*Problem requirements*
From the entries below, reproduce exactly the line containing "Information travels in", the line containing "22: MQTT topology**", and every line in between, with nothing added.
=== Data for the task ===
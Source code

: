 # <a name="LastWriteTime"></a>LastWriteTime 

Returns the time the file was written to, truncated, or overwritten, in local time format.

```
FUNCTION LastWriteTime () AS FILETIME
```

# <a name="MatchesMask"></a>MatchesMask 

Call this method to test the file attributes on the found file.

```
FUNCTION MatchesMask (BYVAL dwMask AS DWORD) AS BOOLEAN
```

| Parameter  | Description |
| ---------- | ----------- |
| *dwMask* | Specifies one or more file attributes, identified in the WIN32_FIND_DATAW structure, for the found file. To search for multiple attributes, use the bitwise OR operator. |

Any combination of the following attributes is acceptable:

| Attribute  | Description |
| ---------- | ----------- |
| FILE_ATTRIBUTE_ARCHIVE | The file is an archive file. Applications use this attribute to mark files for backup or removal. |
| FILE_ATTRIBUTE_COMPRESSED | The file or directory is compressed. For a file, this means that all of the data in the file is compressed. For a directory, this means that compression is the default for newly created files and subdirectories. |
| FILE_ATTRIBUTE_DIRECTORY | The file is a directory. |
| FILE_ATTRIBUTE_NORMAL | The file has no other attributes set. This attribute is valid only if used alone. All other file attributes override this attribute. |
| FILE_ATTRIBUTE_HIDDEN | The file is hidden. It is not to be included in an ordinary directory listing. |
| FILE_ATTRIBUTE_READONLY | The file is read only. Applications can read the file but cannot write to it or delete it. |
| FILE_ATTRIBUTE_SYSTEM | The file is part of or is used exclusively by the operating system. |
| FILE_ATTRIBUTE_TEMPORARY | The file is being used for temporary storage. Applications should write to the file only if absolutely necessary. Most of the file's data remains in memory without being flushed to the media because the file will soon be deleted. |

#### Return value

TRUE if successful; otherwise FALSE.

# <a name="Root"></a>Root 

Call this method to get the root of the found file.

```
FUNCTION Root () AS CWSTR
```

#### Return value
===
=== Data for the task ===
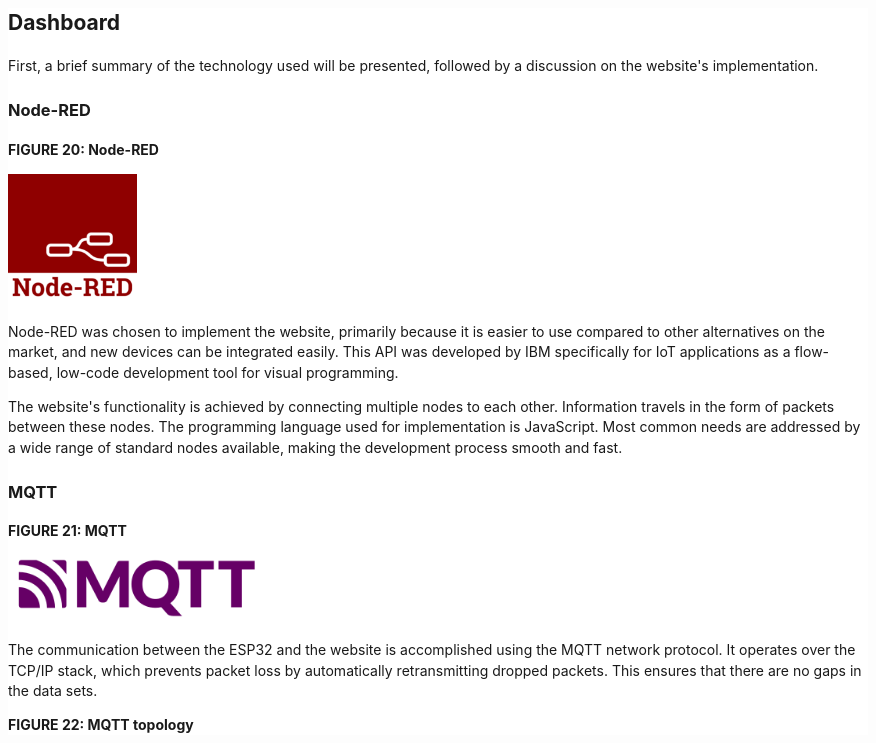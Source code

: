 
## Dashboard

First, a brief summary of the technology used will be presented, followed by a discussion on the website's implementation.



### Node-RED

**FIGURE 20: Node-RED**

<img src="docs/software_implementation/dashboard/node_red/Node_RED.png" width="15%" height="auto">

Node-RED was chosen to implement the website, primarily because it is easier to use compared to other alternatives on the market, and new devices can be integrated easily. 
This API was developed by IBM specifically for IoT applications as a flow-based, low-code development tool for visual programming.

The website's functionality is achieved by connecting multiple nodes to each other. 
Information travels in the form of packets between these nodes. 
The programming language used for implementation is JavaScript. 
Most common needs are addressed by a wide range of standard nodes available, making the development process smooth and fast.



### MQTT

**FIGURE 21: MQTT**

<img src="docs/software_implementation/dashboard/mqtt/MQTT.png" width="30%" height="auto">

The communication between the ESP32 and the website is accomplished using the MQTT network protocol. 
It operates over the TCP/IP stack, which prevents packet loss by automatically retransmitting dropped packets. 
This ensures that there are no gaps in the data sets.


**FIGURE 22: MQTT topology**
===
*Solution to this exercise*
Information travels in the form of packets between these nodes. 
The programming language used for implementation is JavaScript. 
Most common needs are addressed by a wide range of standard nodes available, making the development process smooth and fast.



### MQTT

**FIGURE 21: MQTT**

<img src="docs/software_implementation/dashboard/mqtt/MQTT.png" width="30%" height="auto">

The communication between the ESP32 and the website is accomplished using the MQTT network protocol. 
It operates over the TCP/IP stack, which prevents packet loss by automatically retransmitting dropped packets. 
This ensures that there are no gaps in the data sets.


**FIGURE 22: MQTT topology**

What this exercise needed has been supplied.